Try it:
The response should consist solely of the lines running from the line with "väčšinou povyhadzovali), videlo" to the end of the data, retyped exactly.

====== Data ======

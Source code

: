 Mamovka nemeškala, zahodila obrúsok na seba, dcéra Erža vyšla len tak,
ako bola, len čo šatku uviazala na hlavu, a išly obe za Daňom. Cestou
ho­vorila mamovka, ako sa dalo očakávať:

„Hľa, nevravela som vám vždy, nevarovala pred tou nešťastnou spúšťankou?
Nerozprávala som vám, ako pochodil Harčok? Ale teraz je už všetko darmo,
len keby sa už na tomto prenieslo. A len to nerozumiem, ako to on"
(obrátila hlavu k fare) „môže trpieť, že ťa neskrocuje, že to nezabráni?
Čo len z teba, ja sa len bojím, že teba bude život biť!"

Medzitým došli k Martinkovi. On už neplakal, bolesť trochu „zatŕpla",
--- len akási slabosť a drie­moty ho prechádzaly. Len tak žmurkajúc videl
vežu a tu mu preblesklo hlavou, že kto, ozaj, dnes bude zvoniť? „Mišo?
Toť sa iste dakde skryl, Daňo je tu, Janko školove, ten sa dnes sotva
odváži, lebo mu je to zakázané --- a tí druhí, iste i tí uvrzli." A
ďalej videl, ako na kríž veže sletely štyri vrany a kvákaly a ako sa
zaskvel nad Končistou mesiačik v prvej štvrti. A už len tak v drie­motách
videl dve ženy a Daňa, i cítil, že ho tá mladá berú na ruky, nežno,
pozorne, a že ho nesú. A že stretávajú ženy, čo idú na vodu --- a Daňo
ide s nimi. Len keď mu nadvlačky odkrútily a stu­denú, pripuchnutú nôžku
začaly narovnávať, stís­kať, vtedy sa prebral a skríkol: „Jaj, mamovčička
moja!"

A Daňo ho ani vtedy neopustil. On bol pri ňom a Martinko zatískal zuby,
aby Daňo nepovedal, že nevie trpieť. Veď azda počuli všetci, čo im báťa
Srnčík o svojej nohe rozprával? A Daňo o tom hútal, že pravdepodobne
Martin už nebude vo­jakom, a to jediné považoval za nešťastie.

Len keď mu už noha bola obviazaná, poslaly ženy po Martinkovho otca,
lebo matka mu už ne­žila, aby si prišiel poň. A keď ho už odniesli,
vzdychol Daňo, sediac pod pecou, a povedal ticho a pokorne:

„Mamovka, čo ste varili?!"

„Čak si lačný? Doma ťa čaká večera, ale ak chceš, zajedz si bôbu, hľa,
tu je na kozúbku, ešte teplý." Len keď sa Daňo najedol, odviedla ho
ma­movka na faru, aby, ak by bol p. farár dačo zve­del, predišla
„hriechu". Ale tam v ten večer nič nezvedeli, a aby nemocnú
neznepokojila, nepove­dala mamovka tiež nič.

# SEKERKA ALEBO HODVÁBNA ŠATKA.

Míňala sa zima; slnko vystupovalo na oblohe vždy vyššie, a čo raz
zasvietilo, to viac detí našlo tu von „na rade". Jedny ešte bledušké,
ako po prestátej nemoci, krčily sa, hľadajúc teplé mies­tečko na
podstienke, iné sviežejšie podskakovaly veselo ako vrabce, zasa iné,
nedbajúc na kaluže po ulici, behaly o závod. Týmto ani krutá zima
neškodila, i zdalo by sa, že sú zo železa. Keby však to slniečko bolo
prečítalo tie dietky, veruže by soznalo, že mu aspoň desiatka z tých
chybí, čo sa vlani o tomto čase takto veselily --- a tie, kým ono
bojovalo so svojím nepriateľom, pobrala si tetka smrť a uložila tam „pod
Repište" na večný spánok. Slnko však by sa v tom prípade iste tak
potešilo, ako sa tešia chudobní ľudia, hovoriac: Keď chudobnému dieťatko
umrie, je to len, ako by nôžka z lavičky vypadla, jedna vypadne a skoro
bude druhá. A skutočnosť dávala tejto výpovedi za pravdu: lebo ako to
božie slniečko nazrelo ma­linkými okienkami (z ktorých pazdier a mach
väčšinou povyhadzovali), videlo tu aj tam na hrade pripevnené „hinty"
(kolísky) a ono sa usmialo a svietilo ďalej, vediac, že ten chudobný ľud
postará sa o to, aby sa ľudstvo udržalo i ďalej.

======

Exercise result:
väčšinou povyhadzovali), videlo tu aj tam na hrade pripevnené „hinty"
(kolísky) a ono sa usmialo a svietilo ďalej, vediac, že ten chudobný ľud
postará sa o to, aby sa ľudstvo udržalo i ďalej.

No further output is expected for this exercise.